Other provisions in the executive order which have drawn HR Policy support include requiring rules to:

  • Expand the ability of employees to select high-deductible health plans that can be used with a health savings account to cover low-cost preventive care before the deductible for individuals with chronic conditions;

  • Enable Health Saving Accounts, and potentially other arrangements, to be used for direct primary care costs;

  • Increase the amount of flexible spending arrangement funds that can be carried over from year to year; and

  • Increase access to de-identified claims data from taxpayer-funded health care programs and group health plans for researchers, innovators, providers, and entrepreneurs.

Other EO transparency provisions include rules to require hospitals to publicly post charge information and develop a "health quality roadmap" to align and improve reporting on data and quality measures across public health care programs.

Consistency with American Health Policy Institute studies: The EO advances ideas AHPI has written about, including in a recent paper, "ERISA Fiduciary Responsibilities for Health Care Plans," which notes that plan sponsors need the ability to obtain and use claims data in order to fulfill their fiduciary duties.

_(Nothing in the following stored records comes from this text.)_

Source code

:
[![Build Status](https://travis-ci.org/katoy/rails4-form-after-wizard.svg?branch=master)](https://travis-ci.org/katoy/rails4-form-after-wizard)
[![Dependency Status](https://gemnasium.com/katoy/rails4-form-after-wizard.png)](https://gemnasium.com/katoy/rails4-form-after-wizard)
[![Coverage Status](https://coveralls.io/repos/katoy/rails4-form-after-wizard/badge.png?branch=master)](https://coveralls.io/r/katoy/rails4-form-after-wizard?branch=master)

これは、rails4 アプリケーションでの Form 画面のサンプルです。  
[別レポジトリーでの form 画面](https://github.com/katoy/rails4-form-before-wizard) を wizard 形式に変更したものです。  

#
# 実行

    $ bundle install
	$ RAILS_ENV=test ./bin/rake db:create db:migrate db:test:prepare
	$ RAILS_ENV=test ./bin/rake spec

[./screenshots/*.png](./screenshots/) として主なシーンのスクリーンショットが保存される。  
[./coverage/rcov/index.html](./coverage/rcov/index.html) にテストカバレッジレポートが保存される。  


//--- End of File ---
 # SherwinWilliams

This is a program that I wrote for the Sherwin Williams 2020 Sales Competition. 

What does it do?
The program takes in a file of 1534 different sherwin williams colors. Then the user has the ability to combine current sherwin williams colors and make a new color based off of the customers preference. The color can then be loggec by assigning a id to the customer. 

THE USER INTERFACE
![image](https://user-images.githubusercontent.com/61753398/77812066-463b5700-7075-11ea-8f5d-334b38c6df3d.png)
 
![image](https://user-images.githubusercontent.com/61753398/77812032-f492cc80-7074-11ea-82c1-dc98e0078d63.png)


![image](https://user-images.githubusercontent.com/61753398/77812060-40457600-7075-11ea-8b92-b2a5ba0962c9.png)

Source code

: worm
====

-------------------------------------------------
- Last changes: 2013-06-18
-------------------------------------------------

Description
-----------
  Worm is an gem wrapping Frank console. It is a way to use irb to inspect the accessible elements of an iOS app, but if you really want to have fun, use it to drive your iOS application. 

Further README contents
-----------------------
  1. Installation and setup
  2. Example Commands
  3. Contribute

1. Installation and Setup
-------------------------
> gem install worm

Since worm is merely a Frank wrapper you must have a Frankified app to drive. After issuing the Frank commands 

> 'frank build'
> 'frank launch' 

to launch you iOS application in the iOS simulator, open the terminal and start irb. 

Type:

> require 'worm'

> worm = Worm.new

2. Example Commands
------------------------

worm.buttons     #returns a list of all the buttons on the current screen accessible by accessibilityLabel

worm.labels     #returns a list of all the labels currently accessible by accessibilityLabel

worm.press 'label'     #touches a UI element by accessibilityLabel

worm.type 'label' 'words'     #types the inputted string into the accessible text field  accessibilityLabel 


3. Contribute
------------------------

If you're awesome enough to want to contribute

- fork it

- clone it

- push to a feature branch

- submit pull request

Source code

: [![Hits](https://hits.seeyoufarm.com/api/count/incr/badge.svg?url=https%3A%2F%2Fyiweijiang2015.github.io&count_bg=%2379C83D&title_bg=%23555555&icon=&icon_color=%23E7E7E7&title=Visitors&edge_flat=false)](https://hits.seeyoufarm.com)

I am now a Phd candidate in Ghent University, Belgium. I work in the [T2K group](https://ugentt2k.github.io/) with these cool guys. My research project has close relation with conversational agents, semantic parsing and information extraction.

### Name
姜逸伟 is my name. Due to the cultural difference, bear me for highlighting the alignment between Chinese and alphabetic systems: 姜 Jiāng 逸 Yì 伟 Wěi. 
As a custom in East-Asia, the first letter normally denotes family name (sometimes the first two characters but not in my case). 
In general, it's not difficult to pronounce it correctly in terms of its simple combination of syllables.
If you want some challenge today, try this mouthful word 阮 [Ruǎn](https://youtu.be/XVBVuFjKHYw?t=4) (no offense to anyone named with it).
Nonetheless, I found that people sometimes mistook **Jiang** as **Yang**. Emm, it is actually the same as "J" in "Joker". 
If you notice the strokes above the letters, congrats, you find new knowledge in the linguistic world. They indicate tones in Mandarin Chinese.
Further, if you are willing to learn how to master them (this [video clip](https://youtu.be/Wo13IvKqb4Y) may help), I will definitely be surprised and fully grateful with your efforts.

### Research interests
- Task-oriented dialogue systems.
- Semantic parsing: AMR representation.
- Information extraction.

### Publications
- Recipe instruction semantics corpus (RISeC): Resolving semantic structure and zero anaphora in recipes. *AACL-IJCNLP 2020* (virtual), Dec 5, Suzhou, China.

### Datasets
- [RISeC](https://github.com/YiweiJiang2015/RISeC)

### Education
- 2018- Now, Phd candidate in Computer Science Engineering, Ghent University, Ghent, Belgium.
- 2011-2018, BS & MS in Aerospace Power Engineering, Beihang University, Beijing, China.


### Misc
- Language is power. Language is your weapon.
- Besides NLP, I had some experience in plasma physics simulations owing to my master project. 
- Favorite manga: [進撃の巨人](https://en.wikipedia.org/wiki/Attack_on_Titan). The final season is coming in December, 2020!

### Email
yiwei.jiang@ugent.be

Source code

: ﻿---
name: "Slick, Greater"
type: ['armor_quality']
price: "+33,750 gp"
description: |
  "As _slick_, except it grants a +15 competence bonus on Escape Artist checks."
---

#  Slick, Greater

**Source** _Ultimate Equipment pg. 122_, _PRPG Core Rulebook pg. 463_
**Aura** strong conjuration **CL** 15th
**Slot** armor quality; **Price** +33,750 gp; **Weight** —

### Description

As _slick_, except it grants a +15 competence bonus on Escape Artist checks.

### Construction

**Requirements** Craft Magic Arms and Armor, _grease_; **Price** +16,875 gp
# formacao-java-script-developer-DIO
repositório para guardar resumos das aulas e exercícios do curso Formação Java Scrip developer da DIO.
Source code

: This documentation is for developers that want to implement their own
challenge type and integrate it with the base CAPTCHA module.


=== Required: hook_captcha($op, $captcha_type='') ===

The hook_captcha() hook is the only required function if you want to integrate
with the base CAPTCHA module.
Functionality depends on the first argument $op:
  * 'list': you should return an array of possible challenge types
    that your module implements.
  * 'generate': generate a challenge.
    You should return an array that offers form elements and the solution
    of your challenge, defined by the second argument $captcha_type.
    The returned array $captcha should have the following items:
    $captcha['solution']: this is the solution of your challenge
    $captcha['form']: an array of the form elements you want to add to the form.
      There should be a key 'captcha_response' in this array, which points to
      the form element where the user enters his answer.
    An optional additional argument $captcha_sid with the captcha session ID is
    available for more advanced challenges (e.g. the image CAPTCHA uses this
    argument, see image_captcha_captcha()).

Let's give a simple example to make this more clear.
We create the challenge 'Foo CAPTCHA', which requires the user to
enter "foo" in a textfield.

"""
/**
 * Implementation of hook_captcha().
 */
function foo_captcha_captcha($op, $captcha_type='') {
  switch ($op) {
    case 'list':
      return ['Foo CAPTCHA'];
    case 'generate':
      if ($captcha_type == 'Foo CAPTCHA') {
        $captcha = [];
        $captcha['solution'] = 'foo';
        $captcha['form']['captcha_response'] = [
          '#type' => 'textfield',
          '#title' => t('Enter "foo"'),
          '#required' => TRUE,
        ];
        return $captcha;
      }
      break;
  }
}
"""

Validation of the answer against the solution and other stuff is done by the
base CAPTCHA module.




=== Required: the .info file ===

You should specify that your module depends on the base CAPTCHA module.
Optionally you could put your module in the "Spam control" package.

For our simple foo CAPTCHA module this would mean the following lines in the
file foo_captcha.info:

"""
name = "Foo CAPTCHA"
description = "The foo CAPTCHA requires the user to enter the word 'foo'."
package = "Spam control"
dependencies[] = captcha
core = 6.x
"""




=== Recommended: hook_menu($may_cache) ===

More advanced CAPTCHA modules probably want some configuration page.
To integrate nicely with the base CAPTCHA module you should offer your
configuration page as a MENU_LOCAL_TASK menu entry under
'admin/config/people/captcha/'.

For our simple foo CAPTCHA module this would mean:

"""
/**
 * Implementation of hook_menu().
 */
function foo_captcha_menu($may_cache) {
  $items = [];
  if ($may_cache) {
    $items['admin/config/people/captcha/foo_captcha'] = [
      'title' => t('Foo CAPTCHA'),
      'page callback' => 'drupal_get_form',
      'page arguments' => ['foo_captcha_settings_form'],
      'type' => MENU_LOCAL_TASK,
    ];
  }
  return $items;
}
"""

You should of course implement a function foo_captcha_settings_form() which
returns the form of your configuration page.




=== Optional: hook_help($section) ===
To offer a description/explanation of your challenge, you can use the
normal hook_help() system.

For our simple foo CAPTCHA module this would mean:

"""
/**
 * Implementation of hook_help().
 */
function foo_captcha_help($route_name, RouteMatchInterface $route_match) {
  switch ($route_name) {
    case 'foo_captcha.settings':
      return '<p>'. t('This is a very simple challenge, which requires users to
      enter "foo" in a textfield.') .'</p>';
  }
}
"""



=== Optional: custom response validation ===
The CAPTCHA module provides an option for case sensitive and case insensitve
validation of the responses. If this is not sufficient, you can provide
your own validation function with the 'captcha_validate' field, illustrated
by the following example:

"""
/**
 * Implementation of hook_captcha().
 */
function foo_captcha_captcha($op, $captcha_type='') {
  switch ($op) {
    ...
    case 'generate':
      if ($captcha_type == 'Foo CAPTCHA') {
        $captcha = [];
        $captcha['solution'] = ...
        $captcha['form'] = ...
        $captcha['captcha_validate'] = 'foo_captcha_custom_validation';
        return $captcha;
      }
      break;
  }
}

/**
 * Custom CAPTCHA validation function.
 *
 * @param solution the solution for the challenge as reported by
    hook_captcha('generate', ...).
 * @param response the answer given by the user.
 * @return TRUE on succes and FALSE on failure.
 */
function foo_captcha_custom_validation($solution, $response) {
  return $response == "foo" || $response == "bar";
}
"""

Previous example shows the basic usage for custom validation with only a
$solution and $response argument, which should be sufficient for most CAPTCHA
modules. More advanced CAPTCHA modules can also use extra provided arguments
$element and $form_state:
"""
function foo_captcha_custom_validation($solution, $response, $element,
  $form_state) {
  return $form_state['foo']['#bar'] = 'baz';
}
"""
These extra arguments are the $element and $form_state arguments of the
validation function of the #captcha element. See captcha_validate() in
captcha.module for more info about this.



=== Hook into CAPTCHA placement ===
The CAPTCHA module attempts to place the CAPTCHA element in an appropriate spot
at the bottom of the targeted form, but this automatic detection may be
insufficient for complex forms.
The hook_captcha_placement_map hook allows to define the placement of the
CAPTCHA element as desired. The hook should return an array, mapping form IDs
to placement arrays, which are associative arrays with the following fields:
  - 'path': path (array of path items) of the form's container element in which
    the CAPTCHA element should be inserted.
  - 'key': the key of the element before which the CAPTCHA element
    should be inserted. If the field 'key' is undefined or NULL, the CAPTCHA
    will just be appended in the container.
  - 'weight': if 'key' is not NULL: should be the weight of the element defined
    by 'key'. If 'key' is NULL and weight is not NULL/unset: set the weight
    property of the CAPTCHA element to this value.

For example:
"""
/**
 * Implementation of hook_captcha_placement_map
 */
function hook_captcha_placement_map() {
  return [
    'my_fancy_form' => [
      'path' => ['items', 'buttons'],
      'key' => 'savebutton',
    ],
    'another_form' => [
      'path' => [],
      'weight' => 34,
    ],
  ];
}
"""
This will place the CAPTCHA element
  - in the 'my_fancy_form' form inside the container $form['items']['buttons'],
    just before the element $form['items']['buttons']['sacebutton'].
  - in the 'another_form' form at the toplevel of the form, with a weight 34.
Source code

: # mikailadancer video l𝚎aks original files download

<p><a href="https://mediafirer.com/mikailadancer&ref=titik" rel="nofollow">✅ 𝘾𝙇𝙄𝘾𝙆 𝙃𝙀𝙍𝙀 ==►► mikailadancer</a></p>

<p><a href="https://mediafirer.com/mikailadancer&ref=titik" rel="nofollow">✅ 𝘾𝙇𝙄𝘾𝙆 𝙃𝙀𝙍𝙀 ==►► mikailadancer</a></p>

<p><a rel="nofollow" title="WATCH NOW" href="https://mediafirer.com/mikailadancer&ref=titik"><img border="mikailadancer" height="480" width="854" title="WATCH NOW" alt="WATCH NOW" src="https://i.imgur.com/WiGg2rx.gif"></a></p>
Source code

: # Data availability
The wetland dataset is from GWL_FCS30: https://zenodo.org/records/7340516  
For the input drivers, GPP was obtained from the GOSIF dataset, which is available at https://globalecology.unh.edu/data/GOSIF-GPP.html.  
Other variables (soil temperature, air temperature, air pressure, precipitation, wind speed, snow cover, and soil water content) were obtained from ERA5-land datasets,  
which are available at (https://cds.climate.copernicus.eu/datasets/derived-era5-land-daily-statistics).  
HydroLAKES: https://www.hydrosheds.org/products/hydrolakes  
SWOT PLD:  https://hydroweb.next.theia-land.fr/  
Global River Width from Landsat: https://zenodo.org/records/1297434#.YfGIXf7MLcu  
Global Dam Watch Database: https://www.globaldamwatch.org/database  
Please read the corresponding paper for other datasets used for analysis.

You may also read AHPI's 2014 paper series on the importance of price transparency here: Part 1, Part 2, Part 3

Outlook:  Various agencies will have to develop and publish proposed rules and then receive and respond to public comments before finalizing the rules, a process that will take months, if not years.  The first proposed rules are not likely to be published until the end of this year, and many proposals won’t be ready until 2020.